→ **Directions**: Line by line, please look for the word "DoxyCompactItemize" in the following records, then copy each line you find it in.

*** Opening of Data extracts ***

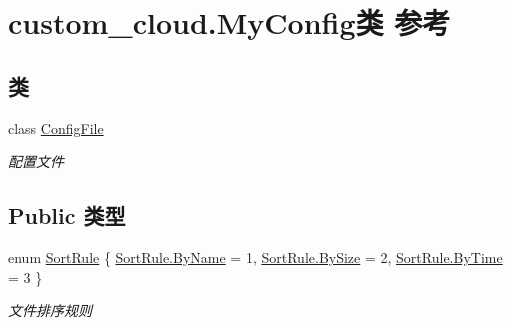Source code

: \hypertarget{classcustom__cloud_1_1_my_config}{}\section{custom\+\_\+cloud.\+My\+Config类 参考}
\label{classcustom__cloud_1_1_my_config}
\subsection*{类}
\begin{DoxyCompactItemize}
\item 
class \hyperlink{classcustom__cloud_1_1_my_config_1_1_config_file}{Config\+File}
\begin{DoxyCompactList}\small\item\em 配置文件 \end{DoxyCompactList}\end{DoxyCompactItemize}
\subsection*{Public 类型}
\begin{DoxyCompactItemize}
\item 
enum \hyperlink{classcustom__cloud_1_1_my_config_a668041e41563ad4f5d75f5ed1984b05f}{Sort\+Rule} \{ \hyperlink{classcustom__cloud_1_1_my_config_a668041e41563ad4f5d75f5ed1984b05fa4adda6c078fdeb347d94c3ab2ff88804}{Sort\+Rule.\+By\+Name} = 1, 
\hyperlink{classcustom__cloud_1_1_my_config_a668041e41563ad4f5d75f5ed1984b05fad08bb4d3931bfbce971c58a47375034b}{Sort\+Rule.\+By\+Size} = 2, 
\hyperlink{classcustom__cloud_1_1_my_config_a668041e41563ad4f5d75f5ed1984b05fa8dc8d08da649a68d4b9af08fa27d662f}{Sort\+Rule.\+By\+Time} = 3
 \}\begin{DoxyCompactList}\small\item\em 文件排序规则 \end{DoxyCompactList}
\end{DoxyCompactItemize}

*** Close of Data extracts ***

→ **Task result**:
\begin{DoxyCompactItemize}
\begin{DoxyCompactList}\small\item\em 配置文件 \end{DoxyCompactList}\end{DoxyCompactItemize}
\begin{DoxyCompactItemize}
\end{DoxyCompactItemize}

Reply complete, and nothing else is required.